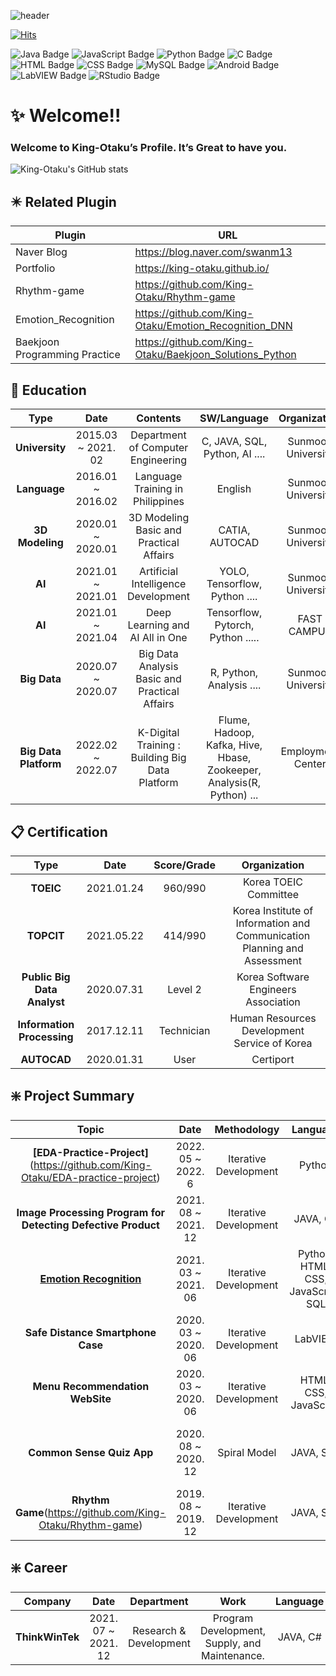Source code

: ![header](https://capsule-render.vercel.app/api?type=waving&color=gradient&height=300&section=header&text=King%20Otaku's%20Github&fontSize=90&animation=fadeIn)

[![Hits](https://hits.seeyoufarm.com/api/count/incr/badge.svg?url=https%3A%2F%2Fgithub.com%2FKing-Otaku&count_bg=%2319ACA2&title_bg=%2311DDCB&icon=github.svg&icon_color=%23E7E7E7&title=Github+Hits&edge_flat=false)](https://hits.seeyoufarm.com)

![Java Badge](https://img.shields.io/badge/-Java-ff69b4?style=plastic&logo=Java) ![JavaScript Badge](https://img.shields.io/badge/-JavaScript-gray?style=plastic&logo=JavaScript) ![Python Badge](https://img.shields.io/badge/-Python-white?style=plastic&logo=Python) ![C Badge](https://img.shields.io/badge/-C-gray?style=plastic&logo=C) ![HTML Badge](https://img.shields.io/badge/-HTML-white?style=plastic&logo=HTML5) ![CSS Badge](https://img.shields.io/badge/-CSS-ff69b4?style=plastic&logo=CSS3) ![MySQL Badge](https://img.shields.io/badge/-MySQL-white?style=plastic&logo=MySQL) ![Android Badge](https://img.shields.io/badge/-Android-gray?style=plastic&logo=Android) ![LabVIEW Badge](https://img.shields.io/badge/-LabVIEW-ff69b4?style=plastic&logo=LabVIEW) ![RStudio Badge](https://img.shields.io/badge/-RStudio-white?style=plastic&logo=RStudio)

# :sparkles: Welcome!!
### Welcome to King-Otaku’s Profile. It’s Great to have you. 
![King-Otaku's GitHub stats](https://github-readme-stats.vercel.app/api?username=King-Otaku&show_icons=true&theme=buefy)



## :eight_pointed_black_star: Related Plugin
| Plugin | URL |
| ------ | ------ |
| Naver Blog | https://blog.naver.com/swanm13|
| Portfolio | https://king-otaku.github.io/ |
| Rhythm-game | https://github.com/King-Otaku/Rhythm-game |
| Emotion_Recognition |https://github.com/King-Otaku/Emotion_Recognition_DNN|
| Baekjoon Programming Practice |https://github.com/King-Otaku/Baekjoon_Solutions_Python|

## :school: Education
|      **Type**      |      **Date**      |                  **Contents**                 |  **SW/Language**  |  **Organization**  |
|:------------------:|:------------------:|:---------------------------------------------:|:------------------:|:------------------:|
|   **University**   | 2015.03 ~ 2021. 02 |       Department of Computer Engineering      | C, JAVA, SQL, Python, AI .... | Sunmoon University |
|     **Language**    |  2016.01 ~ 2016.02 |        Language Training in Philippines       | English | Sunmoon University |
| **3D Modeling** |  2020.01 ~ 2020.01 |    3D Modeling Basic and Practical Affairs    | CATIA, AUTOCAD | Sunmoon University |
|       **AI**       |  2021.01 ~ 2021.01 |      Artificial Intelligence Development      | YOLO, Tensorflow, Python .... | Sunmoon University |
|       **AI**       |  2021.01 ~ 2021.04 |        Deep Learning and AI All in One        | Tensorflow, Pytorch, Python ..... | FAST CAMPUS |
|    **Big Data**    |  2020.07 ~ 2020.07 | Big Data Analysis Basic and Practical Affairs | R, Python, Analysis .... | Sunmoon University |
|    **Big Data Platform**    |  2022.02 ~ 2022.07 | K-Digital Training : Building Big Data Platform | Flume, Hadoop, Kafka, Hive, Hbase, Zookeeper, Analysis(R, Python) ... | Employment Center |

## :clipboard: Certification
|           **Type**          |    **Date**    | **Score/Grade** |                             **Organization**                             |
|:---------------------------:|:--------------------------:|:---------------:|:------------------------------------------------------------------------:|
|          **TOEIC**          |  2021.01.24  |     960/990     |                           Korea TOEIC Committee                          |
|          **TOPCIT**         |  2021.05.22  |     414/990     | Korea Institute of Information and Communication Planning and Assessment |
| **Public Big Data Analyst** |  2020.07.31  |     Level 2     |                   Korea Software Engineers Association                   |
|  **Information Processing** |  2017.12.11  |    Technician   |               Human Resources Development Service of Korea               |
|         **AUTOCAD**         |  2020.01.31  |       User      |                                 Certiport                                |


## :sparkle: Project Summary
|             **Topic**             |       **Date**      | **Methodology** |            **Language**            |                 **Tool**                |
|:---------------------------------:|:-------------------:|:---------------:|:----------------------------------:|:---------------------------------------:|
|      **[EDA-Practice-Project]**(https://github.com/King-Otaku/EDA-practice-project)      | 2022. 05 ~ 2022. 6 |    Iterative Development    | Python |    Visual Studio Code    |
|      **Image Processing Program for Detecting Defective Product**      | 2021. 08 ~ 2021. 12 |    Iterative Development    | JAVA, C# |    Visual Studio, Android Studio    |
|      [**Emotion Recognition**](https://github.com/King-Otaku/Emotion_Recognition_DNN)      | 2021. 03 ~ 2021. 06 |    Iterative Development    | Python, HTML, CSS, JavaScript, SQL |    Jupyter, Pycharm, IntelliJ, MySQL    |
| **Safe Distance Smartphone Case** | 2020. 03 ~ 2020. 06 |    Iterative Development    |               LabVIEW              |                 LabView                 |
|  **Menu Recommendation WebSite**  | 2020. 03 ~ 2020. 06 |    Iterative Development    |        HTML, CSS, JavaScript       |                 Eclipse                 |
|     **Common Sense Quiz App**     | 2020. 08 ~ 2020. 12 |      Spiral Model     |              JAVA, SQL             | Android Studio, MySQL, FireBase, Tomcat |
|          **Rhythm Game**(https://github.com/King-Otaku/Rhythm-game)          | 2019. 08 ~ 2019. 12 |    Iterative Development    |              JAVA, SQL             |              Eclipse, MySQL             |

## :sparkle: Career
|             **Company**             |       **Date**      | **Department** |            **Work**            |                 **Language**                |
|:---------------------------------:|:-------------------:|:---------------:|:----------------------------------:|:---------------------------------------:|
|      **ThinkWinTek**      | 2021. 07 ~ 2021. 12 |    Research & Development    | Program Development, Supply, and Maintenance. |    JAVA, C#    |
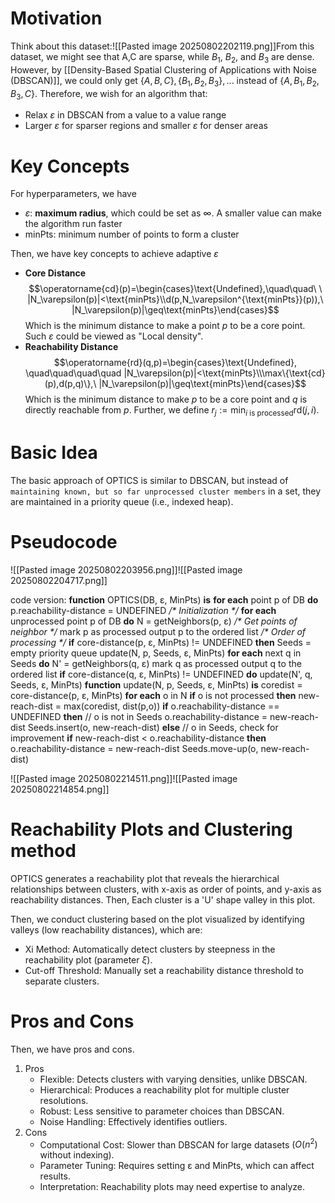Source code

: 
# Motivation

Think about this dataset:![[Pasted image 20250802202119.png]]From this dataset, we might see that A,C are sparse, while $B_1$, $B_2$, and $B_3$ are dense. However, by [[Density-Based Spatial Clustering of Applications with Noise (DBSCAN)]], we could only get $\{A,B,C\},\{B_1,B_2,B_3\},...$ instead of $\{A,B_1,B_2,B_3,C\}$. Therefore, we wish for an algorithm that:
- Relax $\varepsilon$ in DBSCAN from a value to a value range
- Larger $\varepsilon$ for sparser regions and smaller $\varepsilon$ for denser areas

# Key Concepts

For hyperparameters, we have
- $\varepsilon$: **maximum radius**, which could be set as $\infty$. A smaller value can make the algorithm run faster
- $\text{minPts}$: minimum number of points to form a cluster

Then, we have key concepts to achieve adaptive $\varepsilon$
- **Core Distance**$$\operatorname{cd}(p)=\begin{cases}\text{Undefined},\quad\quad\ \ |N_\varepsilon(p)|<\text{minPts}\\d(p,N_\varepsilon^{\text{minPts}}(p)),\ |N_\varepsilon(p)|\geq\text{minPts}\end{cases}$$Which is the minimum distance to make a point $p$ to be a core point. Such $\varepsilon$ could be viewed as "Local density".
- **Reachability Distance**$$\operatorname{rd}(q,p)=\begin{cases}\text{Undefined}, \quad\quad\quad\quad |N_\varepsilon(p)|<\text{minPts}\\\max\{\text{cd}(p),d(p,q)\},\ |N_\varepsilon(p)|\geq\text{minPts}\end{cases}$$Which is the minimum distance to make $p$ to be a core point and $q$ is directly reachable from $p$. Further, we define $r_j:=\min_{i\text{ is processed}}\text{rd}(j,i)$.

# Basic Idea

The basic approach of OPTICS is similar to DBSCAN, but instead of `maintaining known, but so far unprocessed cluster members` in a set, they are maintained in a priority queue (i.e., indexed heap).

# Pseudocode



![[Pasted image 20250802203956.png]]![[Pasted image 20250802204717.png]]

code version:
**function** OPTICS(DB, ε, MinPts) **is**
    **for each** point p of DB **do**
        p.reachability-distance = UNDEFINED                   _/* Initialization */_
    **for each** unprocessed point p of DB **do**
        N = getNeighbors(p, ε)                                  _/* Get points of neighbor */_
        mark p as processed
        output p to the ordered list                               _/* Order of processing */_
        **if** core-distance(p, ε, MinPts) != UNDEFINED **then**
            Seeds = empty priority queue
            update(N, p, Seeds, ε, MinPts)
            **for each** next q in Seeds **do**
                N' = getNeighbors(q, ε)
                mark q as processed
                output q to the ordered list
                **if** core-distance(q, ε, MinPts) != UNDEFINED **do**
                    update(N', q, Seeds, ε, MinPts)
**function** update(N, p, Seeds, ε, MinPts) **is**
    coredist = core-distance(p, ε, MinPts)
    **for each** o in N
        **if** o is not processed **then**
            new-reach-dist = max(coredist, dist(p,o))
            **if** o.reachability-distance == UNDEFINED **then** // o is not in Seeds
                o.reachability-distance = new-reach-dist
                Seeds.insert(o, new-reach-dist)
            **else**               // o in Seeds, check for improvement
                **if** new-reach-dist < o.reachability-distance **then**
                    o.reachability-distance = new-reach-dist
                    Seeds.move-up(o, new-reach-dist)

![[Pasted image 20250802214511.png]]![[Pasted image 20250802214854.png]]

# Reachability Plots and Clustering method

OPTICS generates a reachability plot that reveals the hierarchical relationships between clusters, with x-axis as order of points, and y-axis as reachability distances. Then, Each cluster is a 'U' shape valley in this plot.

Then, we conduct clustering based on the plot visualized by identifying valleys (low reachability distances), which are:
- Xi Method: Automatically detect clusters by steepness in the reachability plot (parameter $\xi$).
- Cut-off Threshold: Manually set a reachability distance threshold to separate clusters.

# Pros and Cons

Then, we have pros and cons.
1. Pros
	- Flexible: Detects clusters with varying densities, unlike DBSCAN.
	- Hierarchical: Produces a reachability plot for multiple cluster resolutions.
	- Robust: Less sensitive to parameter choices than DBSCAN.
	- Noise Handling: Effectively identifies outliers.
2. Cons
	- Computational Cost: Slower than DBSCAN for large datasets $(O(n^{2})$ without indexing).
	- Parameter Tuning: Requires setting ε and MinPts, which can affect results.
	- Interpretation: Reachability plots may need expertise to analyze.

++++++++++

→ **WORK INSTRUCTIONS**: Take the stretch of lines above from the one containing "each** point p of DB **do**" through the one containing "not in Seeds" and repeat it exactly, adding no other line.

→ **ANSWER TO THE PROBLEM**:
    **for each** point p of DB **do**
        p.reachability-distance = UNDEFINED                   _/* Initialization */_
    **for each** unprocessed point p of DB **do**
        N = getNeighbors(p, ε)                                  _/* Get points of neighbor */_
        mark p as processed
        output p to the ordered list                               _/* Order of processing */_
        **if** core-distance(p, ε, MinPts) != UNDEFINED **then**
            Seeds = empty priority queue
            update(N, p, Seeds, ε, MinPts)
            **for each** next q in Seeds **do**
                N' = getNeighbors(q, ε)
                mark q as processed
                output q to the ordered list
                **if** core-distance(q, ε, MinPts) != UNDEFINED **do**
                    update(N', q, Seeds, ε, MinPts)
**function** update(N, p, Seeds, ε, MinPts) **is**
    coredist = core-distance(p, ε, MinPts)
    **for each** o in N
        **if** o is not processed **then**
            new-reach-dist = max(coredist, dist(p,o))
            **if** o.reachability-distance == UNDEFINED **then** // o is not in Seeds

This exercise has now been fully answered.